TASK STATEMENT - Return exactly the listing's lines, from its first line to the line holding "Energy systems account", ends included.
***
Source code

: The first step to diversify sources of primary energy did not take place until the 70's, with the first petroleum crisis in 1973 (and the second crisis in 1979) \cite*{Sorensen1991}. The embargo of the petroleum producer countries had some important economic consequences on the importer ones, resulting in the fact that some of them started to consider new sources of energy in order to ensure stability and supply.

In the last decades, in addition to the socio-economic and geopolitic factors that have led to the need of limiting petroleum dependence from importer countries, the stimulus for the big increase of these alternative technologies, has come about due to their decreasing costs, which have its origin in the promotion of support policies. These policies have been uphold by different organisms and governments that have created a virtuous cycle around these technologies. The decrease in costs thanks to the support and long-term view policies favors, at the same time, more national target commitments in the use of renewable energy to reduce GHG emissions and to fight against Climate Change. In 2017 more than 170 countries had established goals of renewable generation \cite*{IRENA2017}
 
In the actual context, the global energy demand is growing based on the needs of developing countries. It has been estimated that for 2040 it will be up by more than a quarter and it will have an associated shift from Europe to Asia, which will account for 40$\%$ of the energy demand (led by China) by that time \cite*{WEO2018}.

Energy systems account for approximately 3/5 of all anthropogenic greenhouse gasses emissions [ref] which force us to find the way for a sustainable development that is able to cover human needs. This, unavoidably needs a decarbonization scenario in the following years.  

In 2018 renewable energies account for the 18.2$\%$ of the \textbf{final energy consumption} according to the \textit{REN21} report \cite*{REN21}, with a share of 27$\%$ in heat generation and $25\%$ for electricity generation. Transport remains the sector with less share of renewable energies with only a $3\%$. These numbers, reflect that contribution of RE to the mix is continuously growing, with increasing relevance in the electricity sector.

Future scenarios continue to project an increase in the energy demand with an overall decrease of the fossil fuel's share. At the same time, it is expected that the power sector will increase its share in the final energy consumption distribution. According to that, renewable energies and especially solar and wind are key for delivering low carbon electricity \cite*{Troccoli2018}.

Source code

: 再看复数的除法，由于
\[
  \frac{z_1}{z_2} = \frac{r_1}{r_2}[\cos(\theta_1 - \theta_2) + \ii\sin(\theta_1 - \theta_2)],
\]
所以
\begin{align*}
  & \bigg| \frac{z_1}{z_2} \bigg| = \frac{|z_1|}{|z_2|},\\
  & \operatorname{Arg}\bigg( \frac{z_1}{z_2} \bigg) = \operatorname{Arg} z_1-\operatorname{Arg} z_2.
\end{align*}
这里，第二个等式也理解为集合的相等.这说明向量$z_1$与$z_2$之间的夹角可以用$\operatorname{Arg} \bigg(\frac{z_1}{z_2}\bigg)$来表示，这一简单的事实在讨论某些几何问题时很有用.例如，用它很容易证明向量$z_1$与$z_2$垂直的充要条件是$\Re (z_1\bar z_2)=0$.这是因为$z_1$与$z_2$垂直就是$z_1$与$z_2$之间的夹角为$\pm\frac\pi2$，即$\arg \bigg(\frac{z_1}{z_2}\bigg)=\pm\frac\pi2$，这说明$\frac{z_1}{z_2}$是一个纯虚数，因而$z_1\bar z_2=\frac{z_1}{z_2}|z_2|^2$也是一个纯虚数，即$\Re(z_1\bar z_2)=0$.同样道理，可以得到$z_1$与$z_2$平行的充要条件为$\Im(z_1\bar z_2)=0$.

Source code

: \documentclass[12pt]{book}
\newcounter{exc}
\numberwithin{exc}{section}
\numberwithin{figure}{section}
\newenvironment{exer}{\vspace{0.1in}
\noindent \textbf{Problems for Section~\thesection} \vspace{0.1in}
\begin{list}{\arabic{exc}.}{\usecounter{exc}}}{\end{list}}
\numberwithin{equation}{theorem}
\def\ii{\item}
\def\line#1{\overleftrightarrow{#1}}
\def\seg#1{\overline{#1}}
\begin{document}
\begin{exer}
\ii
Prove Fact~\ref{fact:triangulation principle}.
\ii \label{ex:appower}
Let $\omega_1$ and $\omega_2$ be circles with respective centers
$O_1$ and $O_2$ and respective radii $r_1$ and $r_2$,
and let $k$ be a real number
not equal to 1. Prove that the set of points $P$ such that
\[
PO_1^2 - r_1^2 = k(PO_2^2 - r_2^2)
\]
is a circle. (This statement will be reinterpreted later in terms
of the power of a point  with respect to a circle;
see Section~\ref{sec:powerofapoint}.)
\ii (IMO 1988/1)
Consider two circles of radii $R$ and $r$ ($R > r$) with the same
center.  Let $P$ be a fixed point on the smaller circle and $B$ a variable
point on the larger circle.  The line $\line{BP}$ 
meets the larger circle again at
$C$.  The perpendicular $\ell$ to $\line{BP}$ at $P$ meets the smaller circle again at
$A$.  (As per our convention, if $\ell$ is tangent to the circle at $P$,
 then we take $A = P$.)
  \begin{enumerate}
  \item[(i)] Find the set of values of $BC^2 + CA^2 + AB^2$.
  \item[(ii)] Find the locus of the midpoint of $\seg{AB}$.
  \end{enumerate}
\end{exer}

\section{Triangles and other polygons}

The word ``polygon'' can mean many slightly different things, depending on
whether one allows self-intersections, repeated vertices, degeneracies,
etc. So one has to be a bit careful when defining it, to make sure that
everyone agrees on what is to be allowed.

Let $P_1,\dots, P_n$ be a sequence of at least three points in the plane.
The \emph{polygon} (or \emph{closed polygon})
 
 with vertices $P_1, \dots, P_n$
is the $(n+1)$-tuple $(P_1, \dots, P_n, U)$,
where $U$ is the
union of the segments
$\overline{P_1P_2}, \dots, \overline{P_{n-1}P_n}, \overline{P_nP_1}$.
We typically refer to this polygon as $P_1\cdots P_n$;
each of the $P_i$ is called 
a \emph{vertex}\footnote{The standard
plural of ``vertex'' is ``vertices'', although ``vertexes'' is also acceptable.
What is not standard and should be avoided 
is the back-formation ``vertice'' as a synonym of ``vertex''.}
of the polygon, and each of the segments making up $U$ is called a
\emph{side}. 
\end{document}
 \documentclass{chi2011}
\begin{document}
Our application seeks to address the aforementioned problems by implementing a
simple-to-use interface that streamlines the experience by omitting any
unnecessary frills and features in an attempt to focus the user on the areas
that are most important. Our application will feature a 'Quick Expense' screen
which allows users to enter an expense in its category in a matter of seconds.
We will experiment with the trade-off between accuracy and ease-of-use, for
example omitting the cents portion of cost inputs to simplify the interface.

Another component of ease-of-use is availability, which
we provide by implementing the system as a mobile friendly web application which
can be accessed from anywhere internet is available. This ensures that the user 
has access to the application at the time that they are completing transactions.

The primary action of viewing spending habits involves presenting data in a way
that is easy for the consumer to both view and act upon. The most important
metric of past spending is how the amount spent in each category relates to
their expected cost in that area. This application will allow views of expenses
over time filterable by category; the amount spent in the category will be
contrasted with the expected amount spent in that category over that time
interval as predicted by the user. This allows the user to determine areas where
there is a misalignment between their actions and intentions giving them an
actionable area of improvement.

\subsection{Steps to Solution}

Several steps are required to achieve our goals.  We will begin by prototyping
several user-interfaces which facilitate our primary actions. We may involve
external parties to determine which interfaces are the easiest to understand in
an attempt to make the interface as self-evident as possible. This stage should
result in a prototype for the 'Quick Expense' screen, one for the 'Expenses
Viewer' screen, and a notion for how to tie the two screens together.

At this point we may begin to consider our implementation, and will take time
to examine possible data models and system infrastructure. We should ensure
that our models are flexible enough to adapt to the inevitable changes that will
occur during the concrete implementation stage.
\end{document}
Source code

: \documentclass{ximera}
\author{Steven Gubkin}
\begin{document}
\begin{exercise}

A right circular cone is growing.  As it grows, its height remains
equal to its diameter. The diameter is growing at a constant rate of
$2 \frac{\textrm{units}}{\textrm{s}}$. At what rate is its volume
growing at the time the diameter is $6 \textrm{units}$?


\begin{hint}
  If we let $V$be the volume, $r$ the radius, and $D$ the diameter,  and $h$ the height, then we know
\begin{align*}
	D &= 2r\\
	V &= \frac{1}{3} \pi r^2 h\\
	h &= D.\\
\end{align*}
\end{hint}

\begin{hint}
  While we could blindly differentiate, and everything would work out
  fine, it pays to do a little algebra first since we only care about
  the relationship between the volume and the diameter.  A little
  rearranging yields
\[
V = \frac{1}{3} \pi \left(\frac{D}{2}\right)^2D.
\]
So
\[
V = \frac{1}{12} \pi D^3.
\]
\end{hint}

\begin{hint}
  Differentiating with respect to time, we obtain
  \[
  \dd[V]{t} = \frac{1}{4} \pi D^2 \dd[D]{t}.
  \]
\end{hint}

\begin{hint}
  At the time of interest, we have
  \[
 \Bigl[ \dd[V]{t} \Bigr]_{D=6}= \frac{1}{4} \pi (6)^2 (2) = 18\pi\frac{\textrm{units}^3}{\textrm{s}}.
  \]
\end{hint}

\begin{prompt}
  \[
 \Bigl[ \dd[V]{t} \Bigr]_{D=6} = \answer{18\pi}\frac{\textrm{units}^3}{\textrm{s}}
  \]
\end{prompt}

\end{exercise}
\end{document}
***
RESULT OF THE EXERCISE -
Source code

: The first step to diversify sources of primary energy did not take place until the 70's, with the first petroleum crisis in 1973 (and the second crisis in 1979) \cite*{Sorensen1991}. The embargo of the petroleum producer countries had some important economic consequences on the importer ones, resulting in the fact that some of them started to consider new sources of energy in order to ensure stability and supply.

In the last decades, in addition to the socio-economic and geopolitic factors that have led to the need of limiting petroleum dependence from importer countries, the stimulus for the big increase of these alternative technologies, has come about due to their decreasing costs, which have its origin in the promotion of support policies. These policies have been uphold by different organisms and governments that have created a virtuous cycle around these technologies. The decrease in costs thanks to the support and long-term view policies favors, at the same time, more national target commitments in the use of renewable energy to reduce GHG emissions and to fight against Climate Change. In 2017 more than 170 countries had established goals of renewable generation \cite*{IRENA2017}
 
In the actual context, the global energy demand is growing based on the needs of developing countries. It has been estimated that for 2040 it will be up by more than a quarter and it will have an associated shift from Europe to Asia, which will account for 40$\%$ of the energy demand (led by China) by that time \cite*{WEO2018}.

Energy systems account for approximately 3/5 of all anthropogenic greenhouse gasses emissions [ref] which force us to find the way for a sustainable development that is able to cover human needs. This, unavoidably needs a decarbonization scenario in the following years.  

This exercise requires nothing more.